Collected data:

=== Begin Enclosure ===

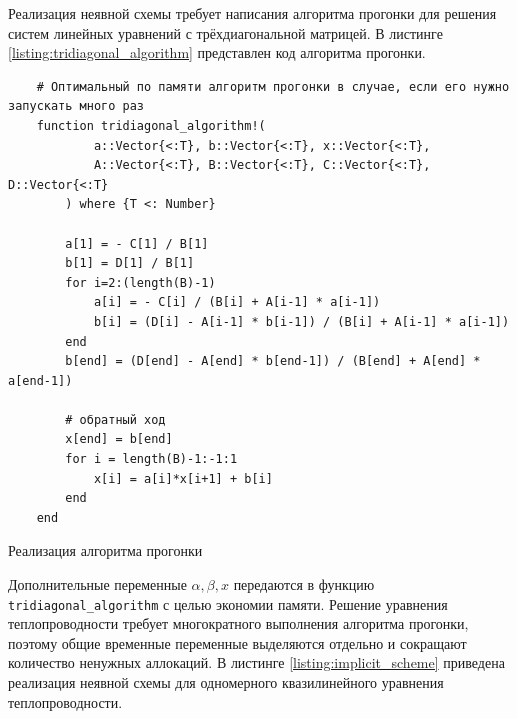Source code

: Реализация неявной схемы требует написания алгоритма прогонки для решения систем линейных уравнений с трёхдиагональной матрицей.
В листинге \ref{listing:tridiagonal_algorithm} представлен код алгоритма прогонки.
\begin{listing}
    \begin{verbatim}
    # Оптимальный по памяти алгоритм прогонки в случае, если его нужно запускать много раз
    function tridiagonal_algorithm!(
            a::Vector{<:T}, b::Vector{<:T}, x::Vector{<:T},
            A::Vector{<:T}, B::Vector{<:T}, C::Vector{<:T}, D::Vector{<:T}
        ) where {T <: Number}
    
        a[1] = - C[1] / B[1]
        b[1] = D[1] / B[1]
        for i=2:(length(B)-1)
            a[i] = - C[i] / (B[i] + A[i-1] * a[i-1])
            b[i] = (D[i] - A[i-1] * b[i-1]) / (B[i] + A[i-1] * a[i-1])
        end
        b[end] = (D[end] - A[end] * b[end-1]) / (B[end] + A[end] * a[end-1])
    
        # обратный ход
        x[end] = b[end]
        for i = length(B)-1:-1:1
            x[i] = a[i]*x[i+1] + b[i]
        end
    end
    \end{verbatim}
    \caption{Реализация алгоритма прогонки}
    \label{listing:tridiagonal_algorithm}
\end{listing}
Дополнительные переменные $\alpha, \beta, x$ передаются в функцию \texttt{tridiagonal\_algorithm} с целью экономии памяти.
Решение уравнения теплопроводности требует многократного выполнения алгоритма прогонки, поэтому общие временные переменные выделяются отдельно и сокращают количество ненужных аллокаций.
В листинге \ref{listing:implicit_scheme} приведена реализация неявной схемы для одномерного квазилинейного уравнения теплопроводности.
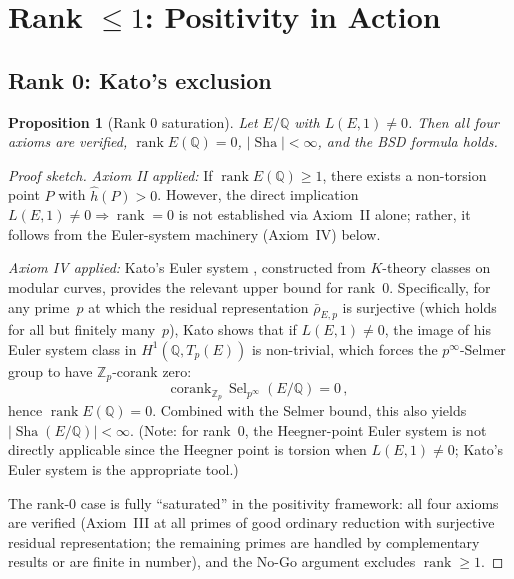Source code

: \documentclass[aps,prd,twocolumn,superscriptaddress,nofootinbib]{revtex4-2}
\newtheorem{proposition}[theorem]{Proposition}
\theoremstyle{definition}
\theoremstyle{remark}
\DeclareMathOperator{\rank}{rank}
\DeclareMathOperator{\Sel}{Sel}
\DeclareMathOperator{\Sha}{Sha}
\begin{document}
\section{Rank $\leq 1$: Positivity in Action}
\label{sec:rank01}

\subsection{Rank 0: Kato's exclusion}

\begin{proposition}[Rank 0 saturation]
\label{prop:rank0}
Let $E/\mathbb{Q}$ with $L(E,1) \neq 0$. Then all four axioms are verified, $\rank E(\mathbb{Q}) = 0$, $|\Sha| < \infty$, and the BSD formula holds.
\end{proposition}

\begin{proof}[Proof sketch]
\textit{Axiom II applied:} If $\rank E(\mathbb{Q}) \geq 1$, there exists a non-torsion point $P$ with $\hat{h}(P) > 0$. However, the direct implication $L(E,1) \neq 0 \Rightarrow \rank = 0$ is not established via Axiom~II alone; rather, it follows from the Euler-system machinery (Axiom~IV) below.

\textit{Axiom IV applied:} Kato's Euler system \cite{Kato2004}, constructed from $K$-theory classes on modular curves, provides the relevant upper bound for rank~0. Specifically, for any prime~$p$ at which the residual representation $\bar{\rho}_{E,p}$ is surjective (which holds for all but finitely many~$p$), Kato shows that if $L(E,1) \neq 0$, the image of his Euler system class in $H^1(\mathbb{Q}, T_p(E))$ is non-trivial, which forces the $p^\infty$-Selmer group to have $\mathbb{Z}_p$-corank zero:
\begin{equation}
\mathrm{corank}_{\mathbb{Z}_p}\, \Sel_{p^\infty}(E/\mathbb{Q}) = 0\,,
\end{equation}
hence $\rank E(\mathbb{Q}) = 0$. Combined with the Selmer bound, this also yields $|\Sha(E/\mathbb{Q})| < \infty$. (Note: for rank~0, the Heegner-point Euler system is not directly applicable since the Heegner point is torsion when $L(E,1) \neq 0$; Kato's Euler system is the appropriate tool.)

The rank-0 case is fully ``saturated'' in the positivity framework: all four axioms are verified (Axiom~III at all primes of good ordinary reduction with surjective residual representation; the remaining primes are handled by complementary results or are finite in number), and the No-Go argument excludes $\rank \geq 1$.
\end{proof}
\end{document}

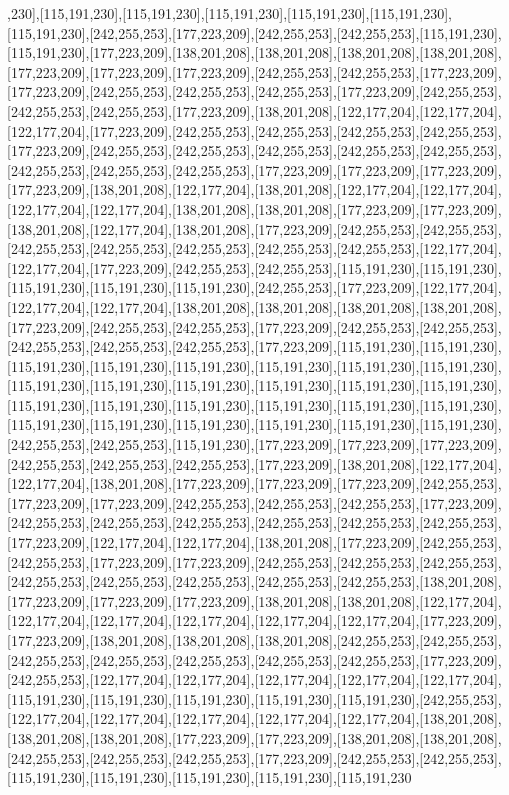 ,230],[115,191,230],[115,191,230],[115,191,230],[115,191,230],[115,191,230],[115,191,230],[242,255,253],[177,223,209],[242,255,253],[242,255,253],[115,191,230],[115,191,230],[177,223,209],[138,201,208],[138,201,208],[138,201,208],[138,201,208],[177,223,209],[177,223,209],[177,223,209],[242,255,253],[242,255,253],[177,223,209],[177,223,209],[242,255,253],[242,255,253],[242,255,253],[177,223,209],[242,255,253],[242,255,253],[242,255,253],[177,223,209],[138,201,208],[122,177,204],[122,177,204],[122,177,204],[177,223,209],[242,255,253],[242,255,253],[242,255,253],[242,255,253],[177,223,209],[242,255,253],[242,255,253],[242,255,253],[242,255,253],[242,255,253],[242,255,253],[242,255,253],[242,255,253],[177,223,209],[177,223,209],[177,223,209],[177,223,209],[138,201,208],[122,177,204],[138,201,208],[122,177,204],[122,177,204],[122,177,204],[122,177,204],[138,201,208],[138,201,208],[177,223,209],[177,223,209],[138,201,208],[122,177,204],[138,201,208],[177,223,209],[242,255,253],[242,255,253],[242,255,253],[242,255,253],[242,255,253],[242,255,253],[242,255,253],[122,177,204],[122,177,204],[177,223,209],[242,255,253],[242,255,253],[115,191,230],[115,191,230],[115,191,230],[115,191,230],[115,191,230],[242,255,253],[177,223,209],[122,177,204],[122,177,204],[122,177,204],[138,201,208],[138,201,208],[138,201,208],[138,201,208],[177,223,209],[242,255,253],[242,255,253],[177,223,209],[242,255,253],[242,255,253],[242,255,253],[242,255,253],[242,255,253],[177,223,209],[115,191,230],[115,191,230],[115,191,230],[115,191,230],[115,191,230],[115,191,230],[115,191,230],[115,191,230],[115,191,230],[115,191,230],[115,191,230],[115,191,230],[115,191,230],[115,191,230],[115,191,230],[115,191,230],[115,191,230],[115,191,230],[115,191,230],[115,191,230],[115,191,230],[115,191,230],[115,191,230],[115,191,230],[115,191,230],[115,191,230],[242,255,253],[242,255,253],[115,191,230],[177,223,209],[177,223,209],[177,223,209],[242,255,253],[242,255,253],[242,255,253],[177,223,209],[138,201,208],[122,177,204],[122,177,204],[138,201,208],[177,223,209],[177,223,209],[177,223,209],[242,255,253],[177,223,209],[177,223,209],[242,255,253],[242,255,253],[242,255,253],[177,223,209],[242,255,253],[242,255,253],[242,255,253],[242,255,253],[242,255,253],[242,255,253],[177,223,209],[122,177,204],[122,177,204],[138,201,208],[177,223,209],[242,255,253],[242,255,253],[177,223,209],[177,223,209],[242,255,253],[242,255,253],[242,255,253],[242,255,253],[242,255,253],[242,255,253],[242,255,253],[242,255,253],[138,201,208],[177,223,209],[177,223,209],[177,223,209],[138,201,208],[138,201,208],[122,177,204],[122,177,204],[122,177,204],[122,177,204],[122,177,204],[122,177,204],[177,223,209],[177,223,209],[138,201,208],[138,201,208],[138,201,208],[242,255,253],[242,255,253],[242,255,253],[242,255,253],[242,255,253],[242,255,253],[242,255,253],[177,223,209],[242,255,253],[122,177,204],[122,177,204],[122,177,204],[122,177,204],[122,177,204],[115,191,230],[115,191,230],[115,191,230],[115,191,230],[115,191,230],[242,255,253],[122,177,204],[122,177,204],[122,177,204],[122,177,204],[122,177,204],[138,201,208],[138,201,208],[138,201,208],[177,223,209],[177,223,209],[138,201,208],[138,201,208],[242,255,253],[242,255,253],[242,255,253],[177,223,209],[242,255,253],[242,255,253],[115,191,230],[115,191,230],[115,191,230],[115,191,230],[115,191,230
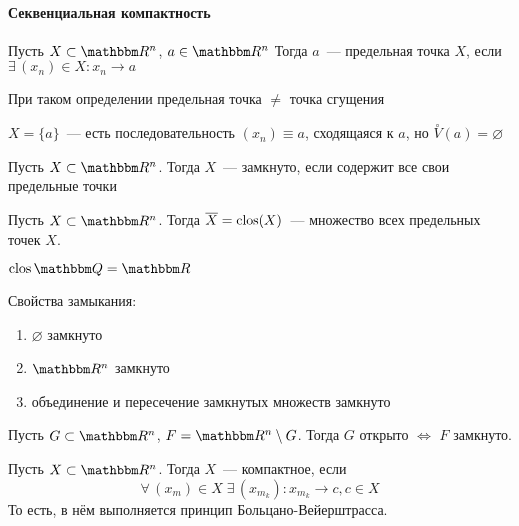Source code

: \documentclass[12pt]{../../notes}
\begin{document}
\paragraph{Секвенциальная компактность}

\begin{defn}\label{defn:limpoint}
  Пусть $X \subset \R^n$, $a\in \R^n$ Тогда $a$~--- предельная точка $X$, если 
  $\exists\, (x_n)\in X \colon x_n \to a$
\end{defn}

\begin{rem*}
  При таком определении предельная точка $\neq$ точка сгущения
\end{rem*}

\begin{exmp*}
  $X = \{a\}$~--- есть последовательность $(x_n) \equiv a$, сходящаяся к $a$, но
  $\overset{\circ}{V}(a) = \varnothing$
\end{exmp*}

\begin{defn}\label{defn:closedRn}
  Пусть $X\subset \R^n$. Тогда $X$~--- замкнуто, если содержит все свои предельные точки
\end{defn}

\begin{defn}[Замыкание]\label{defn:closureRn}
  Пусть $X \subset \R^n$. Тогда $\overline{X} = \operatorname{\mathrm{clos}}(X)$~--- множество всех предельных точек $X$.
\end{defn}

\begin{exmp*}
  $\clos \Q = \R$
\end{exmp*}

Свойства замыкания:
\begin{enumerate}
  \item $\varnothing$ замкнуто
  \item $\R^n$ замкнуто
  \item объединение и пересечение замкнутых множеств замкнуто
\end{enumerate}

\begin{thrm}\label{thrm:closopenRn}
  Пусть $G \subset \R^n$, $F = \R^n \setminus G$. Тогда $G$ открыто $\Leftrightarrow$ $F$ замкнуто.
\end{thrm}

\begin{defn}\label{defn:seqcompRn}
  Пусть $X\subset \R^n$. Тогда $X$~--- компактное, если 
  \[
    \forall\, (x_m) \in X \; \exists\, (x_{m_k}) \colon x_{m_k} \to c , c \in X
  \]
  То есть, в нём выполняется принцип Больцано-Вейерштрасса.
\end{defn}
\end{document}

=== End Enclosure ===

**What to work on**:
Each line above, from the one that contains "замкнутых множеств замкнуто" to the last line of the records, should be repeated exactly. Leave out all others.

**Output for this exercise**:
  \item объединение и пересечение замкнутых множеств замкнуто
\end{enumerate}

\begin{thrm}\label{thrm:closopenRn}
  Пусть $G \subset \R^n$, $F = \R^n \setminus G$. Тогда $G$ открыто $\Leftrightarrow$ $F$ замкнуто.
\end{thrm}

\begin{defn}\label{defn:seqcompRn}
  Пусть $X\subset \R^n$. Тогда $X$~--- компактное, если 
  \[
    \forall\, (x_m) \in X \; \exists\, (x_{m_k}) \colon x_{m_k} \to c , c \in X
  \]
  То есть, в нём выполняется принцип Больцано-Вейерштрасса.
\end{defn}
\end{document}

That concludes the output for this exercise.